I could have said ‘reviewing’ instead, but ‘revisiting’ seems more appropriate. 45 years after it was first broadcast, watching this series feels like a travelogue from another planet.

But there are moments too when Clark could be talking about the right here and now.

Kenneth Clark

Looking at those great works of Western man, and remembering all that he has achieved in philosophy, poetry, science, law-making, it does seem hard to believe that European civilisation can ever vanish. And yet, you know, it has happened once. All the life-giving human activities that we lump together under the word “civilisation” have been obliterated once in Western Europe – when the barbarians ran over the Roman Empire.

For two centuries, the heart of European civilisation almost stopped beating. We got through by the skin of our teeth.

In the last few years, we’ve developed an uneasy feeling that this could happen again. And advanced thinkers who, even in Roman times, thought it fine to gang up with the barbarians, have begun to question if civilisation is worth preserving.

This is why it seems to me a good moment to look at some of the ways in which man has shown himself to be an intelligent, creative, orderly and compassionate animal.

Clark’s view was unashamedly focused on Europe. He made no secret of that. The full title of the series was Civilisation: A Personal View. And though he was criticised, there was not much effort that I’ve found by his critics to answer him. John Berger’s book and tv series Ways of Seeing were intended as a sort-of reply, from the Marxist viewpoint. There is an excerpt from Berger’s book here. If there’s one reason why Clark is remembered and Berger is mostly forgotten, you’ll find it at that link (hint: typical leaden Marxist academic prose.)

The BBC has plans to remake the series. Why? The answer may partly be that Ken just isn’t right for today’s viewers. In the words of Douglas Adams, Kenneth Clark is so unhip it’s a wonder his bum doesn’t fall off. But the man speaks with authority, and lucidity, about that which he knows and loves. Civilisation is the work of one who wants to share something precious with his audience.

I’ve tried watching a few docos from the BBC recently – I can’t even remember what they were about now. The lasting impression is of a tidy half hour’s worth of material padded up to an hour with fancy camera work and me-me-me commentary from the presenters. The presenters have been convinced somehow that they are the stars of the show. I don’t think it required much work. This is their adventure, kiddies, and we’re just lucky they’re taking us along for the ride. One particularly obnoxious host is a self-proclaimed atheist and vegetarian, which makes her a great asset to both the Vatican and beef exporters worldwide.
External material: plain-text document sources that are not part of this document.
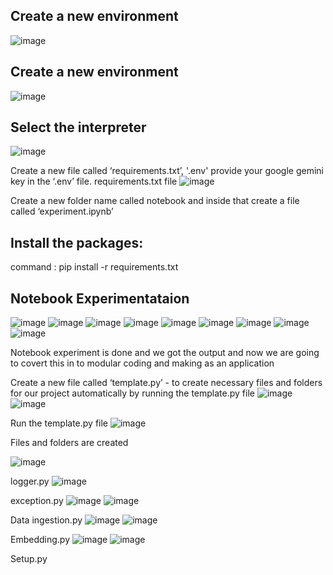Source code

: ## Create a new environment
![image](https://github.com/user-attachments/assets/47dfad74-8392-4c50-92a8-da4e6bf4fb28)

## Create a new environment
![image](https://github.com/user-attachments/assets/c5634b5d-3142-484f-8a62-5443aaa4ce5a)

## Select the interpreter 
![image](https://github.com/user-attachments/assets/1a490888-95e6-433d-a972-3270ddcbeaa3)

Create a new file called ‘requirements.txt’, '.env'
provide your google gemini key in the  ‘.env’ file.
requirements.txt file
![image](https://github.com/user-attachments/assets/c65e6686-0814-40b9-9038-5c8daae1d889)

Create a new folder name called notebook and inside that create a file called ‘experiment.ipynb’

## Install the packages:

command : pip install -r requirements.txt

## Notebook Experimentataion
![image](https://github.com/user-attachments/assets/50c27fa0-52b5-4372-9098-ca64e3dc49a7)
![image](https://github.com/user-attachments/assets/9974db1d-7202-49e3-a895-3a412643a8d3)
![image](https://github.com/user-attachments/assets/249d0d32-46b7-4953-8105-8e7f07593865)
![image](https://github.com/user-attachments/assets/b829b05e-8b45-4a2a-aa1e-64d90aa28353)
![image](https://github.com/user-attachments/assets/abb9382e-221d-4fc8-8c63-748c2e79e220)
![image](https://github.com/user-attachments/assets/6aca6f01-6394-407b-85b3-ba68d8be6119)
![image](https://github.com/user-attachments/assets/47128f9e-8133-4916-b516-23b6119d7068)
![image](https://github.com/user-attachments/assets/732eda6b-bf78-4642-82d2-3f6f82f64f76)
![image](https://github.com/user-attachments/assets/49b3e5e5-77b4-48fd-b407-58b42f0504ac)

Notebook experiment is done and we got the output and now we are going to covert this in to modular coding and making as an application

Create a new file called ‘template.py’ - to create necessary files and folders for our project automatically by running the template.py file
![image](https://github.com/user-attachments/assets/dd0d148b-8aa7-4883-b496-5e4ffcaaf50f)
![image](https://github.com/user-attachments/assets/4fb458bb-35ab-4c2f-9ca9-2f129ed5d8c1)

Run the template.py file
![image](https://github.com/user-attachments/assets/45617c2e-436d-4633-a399-51c1b6b9399e)

Files and folders are created

![image](https://github.com/user-attachments/assets/30ea9554-35e9-4e5b-b2e3-713bff0db671)

logger.py
![image](https://github.com/user-attachments/assets/bc70681f-0732-47d4-b0b5-de0ec08f7d19)

exception.py
![image](https://github.com/user-attachments/assets/2c6b11fc-4bec-4e49-81a9-b6bfcf71c51b)
![image](https://github.com/user-attachments/assets/0961e57e-43f1-4196-8ee3-f73e8d5f2604)

Data ingestion.py
![image](https://github.com/user-attachments/assets/7c051565-fe34-4c35-be3d-577d4b31f77e)
![image](https://github.com/user-attachments/assets/cafd5b22-f891-4113-a445-1456dccca1c1)

Embedding.py
![image](https://github.com/user-attachments/assets/0c64ac43-53bc-4c2b-80ed-328bcc3339f6)
![image](https://github.com/user-attachments/assets/95abb5d0-4631-4060-ba04-cfb230b12480)

Setup.py








































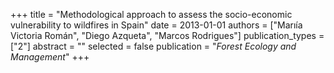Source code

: +++
title = "Methodological approach to assess the socio-economic vulnerability to wildfires in Spain"
date = 2013-01-01
authors = ["Marıía Victoria Román", "Diego Azqueta", "Marcos Rodrigues"]
publication_types = ["2"]
abstract = ""
selected = false
publication = "*Forest Ecology and Management*"
+++

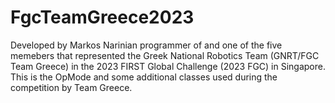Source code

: # FgcTeamGreece2023
Developed by Markos Narinian programmer of and one of the five memebers that represented the Greek National Robotics Team (GNRT/FGC Team Greece) in the 2023 FIRST Global Challenge (2023 FGC) in Singapore. This is the OpMode and some additional classes used during the competition by Team Greece.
It was the cretinous pronouncement of Senator Whish-Wilson that we should avoid the word ‘terrorist’ that sent me back to Clark.  There’s a line from later in his opening comments that seems to be addressed in W-W and his ilk. A polite if oblique warning against condemning that which has nutured you.

People sometimes tell me that they prefer barbarism to civilisation. l doubt if they’ve given it a long enough trial.

Kenneth Clark’s Civilisation is available on DVD, as is the book derived from the series. Your local library or video hire might keep them. Recommended.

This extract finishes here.